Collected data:

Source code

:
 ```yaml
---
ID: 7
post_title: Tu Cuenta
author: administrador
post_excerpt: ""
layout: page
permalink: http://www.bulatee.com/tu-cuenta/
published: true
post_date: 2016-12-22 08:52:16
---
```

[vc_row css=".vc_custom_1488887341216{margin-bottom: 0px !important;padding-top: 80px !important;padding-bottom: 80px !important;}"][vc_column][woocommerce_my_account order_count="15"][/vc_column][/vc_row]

* [Aim of the task] Could you write out all the data exactly as it is given?

* [Task solution]
Source code

:
 ```yaml
---
ID: 7
post_title: Tu Cuenta
author: administrador
post_excerpt: ""
layout: page
permalink: http://www.bulatee.com/tu-cuenta/
published: true
post_date: 2016-12-22 08:52:16
---
```

[vc_row css=".vc_custom_1488887341216{margin-bottom: 0px !important;padding-top: 80px !important;padding-bottom: 80px !important;}"][vc_column][woocommerce_my_account order_count="15"][/vc_column][/vc_row]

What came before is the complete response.